There is a rather large vacuum line that comes out of the intake manifold, across the firewall, down the passengers side wheel well under the battery, into a vacuum resivoir behind the front bumper on the passengers side. There is a smaller hard plastic type vacuum line that comes back from the canister, along the passenger side wheel well and through the firewall near the coolant bottle. Someimes there are two hard plastic lines coming from the vacuum canister, the other is for the cruise control.
Sounds like you have a vacuum leak, as your heater controls work sometimes, when the vacuum is high, but not when the vacuum is low (open throttle).
My way of testing the vacuum circuit is primitive, but works. Disconnect the large line from the intake manifold, turn off the heater and suck till you get some vacuum, put your tongue over the end, should hold vacuum.

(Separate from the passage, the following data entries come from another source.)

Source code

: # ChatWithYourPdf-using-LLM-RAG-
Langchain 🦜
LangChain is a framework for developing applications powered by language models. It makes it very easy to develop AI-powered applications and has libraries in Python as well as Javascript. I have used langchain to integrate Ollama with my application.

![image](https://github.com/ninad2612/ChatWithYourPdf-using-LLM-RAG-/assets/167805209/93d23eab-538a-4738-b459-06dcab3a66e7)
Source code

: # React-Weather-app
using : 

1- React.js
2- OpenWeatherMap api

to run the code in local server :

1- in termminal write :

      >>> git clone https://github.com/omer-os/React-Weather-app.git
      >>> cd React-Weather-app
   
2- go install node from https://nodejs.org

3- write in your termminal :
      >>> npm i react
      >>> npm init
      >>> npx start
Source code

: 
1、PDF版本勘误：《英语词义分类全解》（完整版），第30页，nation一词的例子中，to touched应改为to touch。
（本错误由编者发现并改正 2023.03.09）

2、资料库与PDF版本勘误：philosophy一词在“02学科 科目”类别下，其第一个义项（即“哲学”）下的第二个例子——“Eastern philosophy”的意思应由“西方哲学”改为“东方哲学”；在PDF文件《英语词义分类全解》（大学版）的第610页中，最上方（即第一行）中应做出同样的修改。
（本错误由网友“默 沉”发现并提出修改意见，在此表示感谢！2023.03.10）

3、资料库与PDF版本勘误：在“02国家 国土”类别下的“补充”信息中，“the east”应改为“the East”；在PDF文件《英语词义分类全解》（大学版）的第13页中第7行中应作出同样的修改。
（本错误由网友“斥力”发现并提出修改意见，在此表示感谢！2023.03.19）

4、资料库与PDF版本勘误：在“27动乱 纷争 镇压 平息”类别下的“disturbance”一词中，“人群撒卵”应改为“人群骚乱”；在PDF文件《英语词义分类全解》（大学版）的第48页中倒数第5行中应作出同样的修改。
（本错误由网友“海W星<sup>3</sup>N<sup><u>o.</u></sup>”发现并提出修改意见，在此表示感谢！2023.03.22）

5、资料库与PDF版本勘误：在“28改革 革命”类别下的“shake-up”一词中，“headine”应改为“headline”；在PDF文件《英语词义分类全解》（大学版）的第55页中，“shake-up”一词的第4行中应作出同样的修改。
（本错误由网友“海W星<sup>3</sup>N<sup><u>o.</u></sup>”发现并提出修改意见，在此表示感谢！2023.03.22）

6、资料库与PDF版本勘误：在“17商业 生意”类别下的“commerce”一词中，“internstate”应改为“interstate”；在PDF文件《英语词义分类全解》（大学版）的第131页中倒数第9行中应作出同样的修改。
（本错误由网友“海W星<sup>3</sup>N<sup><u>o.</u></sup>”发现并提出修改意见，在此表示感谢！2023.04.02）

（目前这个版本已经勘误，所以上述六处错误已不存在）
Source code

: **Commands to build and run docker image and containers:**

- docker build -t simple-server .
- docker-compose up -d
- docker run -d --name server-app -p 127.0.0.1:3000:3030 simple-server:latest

If your leaking vacumm, you have segregate the system (unhook the seprate runs) plug the hose and test them one at a time, including the vacuum line through the firewall to the heater controls.
Places I have found heater system vacuum leaks are, the large line under the battery (rotted from battery acid I guess), the small plastic line near the canister wear it runs across a sheet metal side brace and the connector at the heater controls (a plug with various vacuum lines) that came loose.
Also had a major vacuum leak in the EGR circuit, that I guess lowered the vacuum so much, the heater controls were iffy. Same with a brake vacuum booster leak.
If you´ve had any sort of front collision, chances are the mounts for the vacuum canister are broken and it´s just hanging (or flopping around) in the bumper.
The hard plastic vacuum lines have rubber couplings/connectors, at various places in the run that have come loose on occasion. Body shop forgot to hook one of mine back up.